PURPOSE: Survival is worse after redo lung transplant (LTx) compared to primary LTx. We hypothesize that functional status and time since primary LTx predict survival after redo LTx. METHODS: From the Scientific Registry of Transplant Recipients (SRTR) database, 681 adult and pediatric patients underwent primary LTx before redo LTx from 01/01/2005-9/1/2018. Pre-LTx characteristics, Karnofsky Performance Status (KPS), time between primary and redo LTx, intra-operative variables, LTx complications, and survival were evaluated. Those with en bloc, lobar, multivisceral or heart-lung transplants, or without preoperative KPS were excluded. Paired comparisons were used to compare pre-transplant variables. Survival analysis was used to examine mortality after redo LTx, and risk factors for survival within a Cox PH regression model including recipient center as a random effect, while time between transplants was considered using time-dependent coefficients at follow-up times of 3, 6, and 12 months.
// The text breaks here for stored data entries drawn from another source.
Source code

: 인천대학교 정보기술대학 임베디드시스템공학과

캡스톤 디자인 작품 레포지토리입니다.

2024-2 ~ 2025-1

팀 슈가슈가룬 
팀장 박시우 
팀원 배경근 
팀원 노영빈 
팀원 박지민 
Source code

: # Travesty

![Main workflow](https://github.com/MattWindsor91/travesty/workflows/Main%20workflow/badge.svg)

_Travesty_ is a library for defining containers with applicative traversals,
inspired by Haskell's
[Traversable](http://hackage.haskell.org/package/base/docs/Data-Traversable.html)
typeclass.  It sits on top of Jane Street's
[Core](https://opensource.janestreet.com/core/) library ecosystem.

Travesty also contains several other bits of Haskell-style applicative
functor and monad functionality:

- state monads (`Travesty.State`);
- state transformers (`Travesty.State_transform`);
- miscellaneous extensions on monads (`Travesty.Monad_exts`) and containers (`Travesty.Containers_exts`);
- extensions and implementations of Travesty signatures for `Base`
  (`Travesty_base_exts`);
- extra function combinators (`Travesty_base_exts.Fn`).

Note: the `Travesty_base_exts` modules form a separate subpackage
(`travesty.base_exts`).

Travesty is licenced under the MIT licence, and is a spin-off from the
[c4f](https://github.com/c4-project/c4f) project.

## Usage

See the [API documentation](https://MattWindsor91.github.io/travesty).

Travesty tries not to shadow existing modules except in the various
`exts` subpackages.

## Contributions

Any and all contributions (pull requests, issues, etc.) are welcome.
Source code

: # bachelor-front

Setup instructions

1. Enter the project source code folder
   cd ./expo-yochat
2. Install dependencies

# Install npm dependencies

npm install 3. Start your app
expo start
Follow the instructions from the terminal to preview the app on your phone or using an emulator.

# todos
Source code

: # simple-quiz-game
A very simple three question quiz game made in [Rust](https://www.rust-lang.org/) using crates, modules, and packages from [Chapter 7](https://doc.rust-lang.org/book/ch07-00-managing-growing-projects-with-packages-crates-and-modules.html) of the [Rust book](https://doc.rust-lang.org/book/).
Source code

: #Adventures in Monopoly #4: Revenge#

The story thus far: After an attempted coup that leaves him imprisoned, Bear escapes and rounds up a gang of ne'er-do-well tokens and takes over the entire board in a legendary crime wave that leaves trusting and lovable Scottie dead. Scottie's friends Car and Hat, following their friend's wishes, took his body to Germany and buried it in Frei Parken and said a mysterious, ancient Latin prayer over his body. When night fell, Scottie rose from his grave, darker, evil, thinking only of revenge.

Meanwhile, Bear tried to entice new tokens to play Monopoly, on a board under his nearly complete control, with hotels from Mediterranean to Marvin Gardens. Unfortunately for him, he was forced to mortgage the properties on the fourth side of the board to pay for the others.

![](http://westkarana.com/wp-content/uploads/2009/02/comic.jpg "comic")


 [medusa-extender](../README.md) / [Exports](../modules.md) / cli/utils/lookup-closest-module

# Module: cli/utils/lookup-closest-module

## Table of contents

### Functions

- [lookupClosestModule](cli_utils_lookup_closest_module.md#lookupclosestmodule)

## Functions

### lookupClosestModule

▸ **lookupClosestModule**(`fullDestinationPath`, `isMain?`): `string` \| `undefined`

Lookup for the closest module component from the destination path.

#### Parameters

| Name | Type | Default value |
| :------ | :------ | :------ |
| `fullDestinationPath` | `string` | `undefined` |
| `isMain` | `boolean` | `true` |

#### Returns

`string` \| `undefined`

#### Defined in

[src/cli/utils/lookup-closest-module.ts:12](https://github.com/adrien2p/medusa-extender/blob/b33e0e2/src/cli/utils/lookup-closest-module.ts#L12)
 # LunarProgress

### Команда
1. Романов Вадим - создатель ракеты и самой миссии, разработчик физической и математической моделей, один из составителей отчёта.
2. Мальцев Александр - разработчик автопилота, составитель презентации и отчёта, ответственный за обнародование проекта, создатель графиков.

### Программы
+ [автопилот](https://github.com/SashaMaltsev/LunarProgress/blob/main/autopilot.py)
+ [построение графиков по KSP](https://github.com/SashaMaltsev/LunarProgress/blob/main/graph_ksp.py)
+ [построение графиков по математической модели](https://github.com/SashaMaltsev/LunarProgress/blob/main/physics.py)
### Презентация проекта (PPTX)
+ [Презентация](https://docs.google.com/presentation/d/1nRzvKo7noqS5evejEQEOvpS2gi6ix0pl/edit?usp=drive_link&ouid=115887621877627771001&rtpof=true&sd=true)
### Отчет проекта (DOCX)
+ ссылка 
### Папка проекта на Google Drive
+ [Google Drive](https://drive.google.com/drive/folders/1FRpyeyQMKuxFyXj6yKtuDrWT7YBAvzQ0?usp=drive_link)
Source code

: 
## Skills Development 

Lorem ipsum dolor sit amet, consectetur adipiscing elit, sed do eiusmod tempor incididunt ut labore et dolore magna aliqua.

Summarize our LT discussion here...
All analysis was performed in R (ver. 3.6.0) RESULTS: KPS was grouped into 3 categories:10-40%, 50-60%, 70-100%. Compared to their first transplant, KPS prior to redo LTx was significantly worse (37% vs 64% with a KPS of 10-40%). Prior to their redo LTx, patients were more likely to require ventilation support (9% vs 37%) and ICU admission (13% vs 37%). Following redo LTx, survival was worse in the KPS 10-40% group, compared to the 50-60% and 70-100% groups (Figure 1, log-rank p=0.017). This effect was lessened in the multivariate model, but survival for the 70-100% group was still better than for KPS 10-40%. The effect of decreased time between transplants is most prominent in the early postoperative period. CONCLUSION: Higher functional status and increased time between the primary and redo LTx predict improved survival after redo LTx. Increased mortality risk with early redo LTx is most dramatic in the early postoperative period after redo LTx.